Work order: All lines from the entries below that contain the string "DIFaddend" should be copied out.

Dataset entries
++++

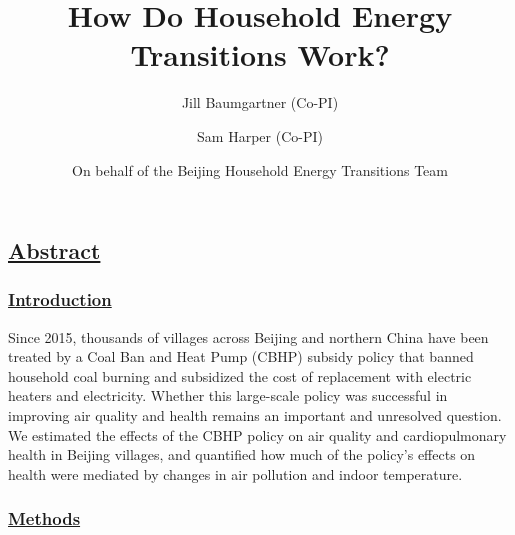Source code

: \documentclass[
  letterpaper,
  DIV=11,
  numbers=noendperiod]{scrartcl}
\title{How Do Household Energy Transitions Work?}
\author{Jill Baumgartner (Co-PI) \and Sam Harper (Co-PI) \and On behalf
of the Beijing Household Energy Transitions Team}
\date{\DIFdelbegin \DIFdel{2024-04-27}\DIFdelend \DIFaddbegin \DIFadd{2024-07-30}\DIFaddend }
\renewcommand*\contentsname{Table of contents}
\newcommand\contentsname{Table of contents}
\providecommand{\DIFadd}[1]{{\protect\color{blue}\underline{#1}}} %
\providecommand{\DIFaddbegin}{} %
\providecommand{\DIFaddend}{} %
\providecommand{\DIFdelbegin}{} %
\providecommand{\DIFdelend}{} %
\newcommand{\DIFscaledelfig}{0.5}
\newlength{\DIFdelgraphicswidth} %
\newlength{\DIFdelgraphicsheight} %
\newcommand{\DIFaddincludegraphics}[2][]{{\color{blue}\fbox{\DIFOincludegraphics[#1]{#2}}}} %
\newcommand{\DIFdelincludegraphics}[2][]{%
\sbox{\DIFdelgraphicsbox}{\DIFOincludegraphics[#1]{#2}}%
\settoboxwidth{\DIFdelgraphicswidth}{\DIFdelgraphicsbox} %
\settoboxtotalheight{\DIFdelgraphicsheight}{\DIFdelgraphicsbox} %
\scalebox{\DIFscaledelfig}{%
\parbox[b]{\DIFdelgraphicswidth}{\usebox{\DIFdelgraphicsbox}\\[-\baselineskip] \rule{\DIFdelgraphicswidth}{0em}}\llap{\resizebox{\DIFdelgraphicswidth}{\DIFdelgraphicsheight}{%
\setlength{\unitlength}{\DIFdelgraphicswidth}%
\begin{picture}(1,1)%
\thicklines\linethickness{2pt} %
{\color[rgb]{1,0,0}\put(0,0){\framebox(1,1){}}}%
{\color[rgb]{1,0,0}\put(0,0){\line( 1,1){1}}}%
{\color[rgb]{1,0,0}\put(0,1){\line(1,-1){1}}}%
\end{picture}%
}\hspace*{3pt}}} %
} %
\DeclareRobustCommand{\DIFaddbegin}{\DIFOaddbegin \let\includegraphics\DIFaddincludegraphics} %
\DeclareRobustCommand{\DIFaddend}{\DIFOaddend \let\includegraphics\DIFOincludegraphics} %
\DeclareRobustCommand{\DIFdelbegin}{\DIFOdelbegin \let\includegraphics\DIFdelincludegraphics} %
\DeclareRobustCommand{\DIFdelend}{\DIFOaddend \let\includegraphics\DIFOincludegraphics} %
\begin{document}
\maketitle
\DIFdelbegin %
\DIFdelend 

\renewcommand*\contentsname{Table of contents}
{
\hypersetup{linkcolor=}
\setcounter{tocdepth}{3}
\tableofcontents
}
\DIFdelbegin %
\DIFdelend 

\DIFdelbegin %
\DIFdelend \DIFaddbegin \subsection*{\DIFadd{Abstract}}\label{abstract}
\DIFaddend 

\DIFaddbegin \subsubsection*{\DIFadd{Introduction}}\label{introduction}

\DIFaddend Since 2015, thousands of villages across Beijing and northern China have
been treated by a Coal Ban and Heat Pump (CBHP) subsidy policy that
banned household coal burning and subsidized the cost of replacement
with electric heaters and electricity. Whether this large-scale policy
was successful in improving air quality and health remains an important
and unresolved question. We estimated the effects of the CBHP policy on
air quality and cardiopulmonary health in Beijing villages, and
quantified how much of the policy's effects on health were mediated by
changes in air pollution and indoor temperature.

\DIFdelbegin %
\DIFdelend \DIFaddbegin \subsubsection*{\DIFadd{Methods}}\label{methods}
\DIFaddend 
\end{document}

++++

Answer for the task:
\date{\DIFdelbegin \DIFdel{2024-04-27}\DIFdelend \DIFaddbegin \DIFadd{2024-07-30}\DIFaddend }
\providecommand{\DIFaddend}{} %
\DeclareRobustCommand{\DIFaddend}{\DIFOaddend \let\includegraphics\DIFOincludegraphics} %
\DIFaddend 
\DIFaddend Since 2015, thousands of villages across Beijing and northern China have
\DIFaddend 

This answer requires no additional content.